Would you repeat exactly the part of the listing below that runs from the line containing "1. A new ERC20" down to the line containing "## Interacting with deployed contracts", inclusive, and nothing else?

(Beginning of Task input)

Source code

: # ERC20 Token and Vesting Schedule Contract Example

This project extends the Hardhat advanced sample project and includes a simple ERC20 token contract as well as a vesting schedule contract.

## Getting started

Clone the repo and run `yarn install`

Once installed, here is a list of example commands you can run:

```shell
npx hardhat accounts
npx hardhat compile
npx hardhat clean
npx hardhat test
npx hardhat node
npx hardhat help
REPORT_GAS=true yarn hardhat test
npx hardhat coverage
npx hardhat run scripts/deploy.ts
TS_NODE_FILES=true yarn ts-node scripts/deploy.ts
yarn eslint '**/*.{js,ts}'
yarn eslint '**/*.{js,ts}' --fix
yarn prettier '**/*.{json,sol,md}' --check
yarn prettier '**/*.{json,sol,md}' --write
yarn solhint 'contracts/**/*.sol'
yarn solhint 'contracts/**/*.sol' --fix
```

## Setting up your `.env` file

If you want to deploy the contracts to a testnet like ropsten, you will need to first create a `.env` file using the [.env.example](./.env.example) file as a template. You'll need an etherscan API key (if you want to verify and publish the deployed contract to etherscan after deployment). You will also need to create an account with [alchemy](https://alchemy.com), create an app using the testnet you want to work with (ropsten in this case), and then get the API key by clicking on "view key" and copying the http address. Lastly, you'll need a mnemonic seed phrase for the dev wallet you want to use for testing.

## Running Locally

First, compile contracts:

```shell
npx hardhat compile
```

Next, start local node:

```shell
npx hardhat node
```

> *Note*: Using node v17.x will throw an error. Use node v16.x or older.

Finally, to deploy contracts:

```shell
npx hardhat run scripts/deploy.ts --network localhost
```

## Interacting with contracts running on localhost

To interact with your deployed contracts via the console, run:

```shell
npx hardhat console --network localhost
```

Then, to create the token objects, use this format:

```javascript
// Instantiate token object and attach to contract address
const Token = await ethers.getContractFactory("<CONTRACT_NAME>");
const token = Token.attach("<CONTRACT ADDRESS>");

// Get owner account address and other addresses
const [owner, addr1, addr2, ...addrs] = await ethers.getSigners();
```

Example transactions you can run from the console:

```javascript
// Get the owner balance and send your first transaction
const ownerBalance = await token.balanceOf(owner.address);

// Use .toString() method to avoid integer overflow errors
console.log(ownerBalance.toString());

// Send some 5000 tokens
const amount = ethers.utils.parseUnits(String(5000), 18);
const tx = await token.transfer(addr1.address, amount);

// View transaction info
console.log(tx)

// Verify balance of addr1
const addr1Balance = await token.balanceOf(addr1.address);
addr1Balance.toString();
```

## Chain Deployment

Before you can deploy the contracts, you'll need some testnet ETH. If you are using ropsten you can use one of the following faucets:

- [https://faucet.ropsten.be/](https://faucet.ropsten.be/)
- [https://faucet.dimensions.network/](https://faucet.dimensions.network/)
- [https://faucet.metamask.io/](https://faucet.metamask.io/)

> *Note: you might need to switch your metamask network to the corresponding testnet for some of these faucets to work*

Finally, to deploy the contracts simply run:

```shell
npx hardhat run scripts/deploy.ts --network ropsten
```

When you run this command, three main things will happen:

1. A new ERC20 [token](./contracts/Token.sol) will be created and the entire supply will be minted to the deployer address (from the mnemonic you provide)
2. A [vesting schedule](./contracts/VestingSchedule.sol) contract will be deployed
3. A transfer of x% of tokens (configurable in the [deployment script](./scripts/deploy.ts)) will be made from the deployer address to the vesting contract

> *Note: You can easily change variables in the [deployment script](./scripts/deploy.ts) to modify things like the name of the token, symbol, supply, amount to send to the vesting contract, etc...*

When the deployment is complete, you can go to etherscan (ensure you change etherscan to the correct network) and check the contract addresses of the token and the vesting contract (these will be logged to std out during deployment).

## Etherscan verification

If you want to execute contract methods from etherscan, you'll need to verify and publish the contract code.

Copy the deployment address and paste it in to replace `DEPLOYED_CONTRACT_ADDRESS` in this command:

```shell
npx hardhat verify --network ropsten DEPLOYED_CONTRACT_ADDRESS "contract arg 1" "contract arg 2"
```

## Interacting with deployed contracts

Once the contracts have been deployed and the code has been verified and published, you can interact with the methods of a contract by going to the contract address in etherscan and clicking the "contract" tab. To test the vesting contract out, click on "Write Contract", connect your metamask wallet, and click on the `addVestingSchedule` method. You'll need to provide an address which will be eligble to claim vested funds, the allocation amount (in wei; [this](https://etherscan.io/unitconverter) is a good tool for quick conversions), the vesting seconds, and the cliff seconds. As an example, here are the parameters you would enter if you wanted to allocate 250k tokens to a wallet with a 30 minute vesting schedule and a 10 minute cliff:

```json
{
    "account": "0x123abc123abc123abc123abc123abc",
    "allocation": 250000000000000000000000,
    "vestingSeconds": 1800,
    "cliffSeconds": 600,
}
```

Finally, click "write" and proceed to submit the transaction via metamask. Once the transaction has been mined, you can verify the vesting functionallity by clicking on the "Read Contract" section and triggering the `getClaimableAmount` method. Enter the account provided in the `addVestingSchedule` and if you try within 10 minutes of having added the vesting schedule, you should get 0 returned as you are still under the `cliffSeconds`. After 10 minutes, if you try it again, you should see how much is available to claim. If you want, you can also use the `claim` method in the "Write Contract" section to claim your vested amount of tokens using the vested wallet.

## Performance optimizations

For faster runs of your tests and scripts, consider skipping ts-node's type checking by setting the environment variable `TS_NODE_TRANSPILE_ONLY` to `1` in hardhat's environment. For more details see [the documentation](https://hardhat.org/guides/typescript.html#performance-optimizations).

(End of Task input)

Solution below →
1. A new ERC20 [token](./contracts/Token.sol) will be created and the entire supply will be minted to the deployer address (from the mnemonic you provide)
2. A [vesting schedule](./contracts/VestingSchedule.sol) contract will be deployed
3. A transfer of x% of tokens (configurable in the [deployment script](./scripts/deploy.ts)) will be made from the deployer address to the vesting contract

> *Note: You can easily change variables in the [deployment script](./scripts/deploy.ts) to modify things like the name of the token, symbol, supply, amount to send to the vesting contract, etc...*

When the deployment is complete, you can go to etherscan (ensure you change etherscan to the correct network) and check the contract addresses of the token and the vesting contract (these will be logged to std out during deployment).

## Etherscan verification

If you want to execute contract methods from etherscan, you'll need to verify and publish the contract code.

Copy the deployment address and paste it in to replace `DEPLOYED_CONTRACT_ADDRESS` in this command:

```shell
npx hardhat verify --network ropsten DEPLOYED_CONTRACT_ADDRESS "contract arg 1" "contract arg 2"
```

## Interacting with deployed contracts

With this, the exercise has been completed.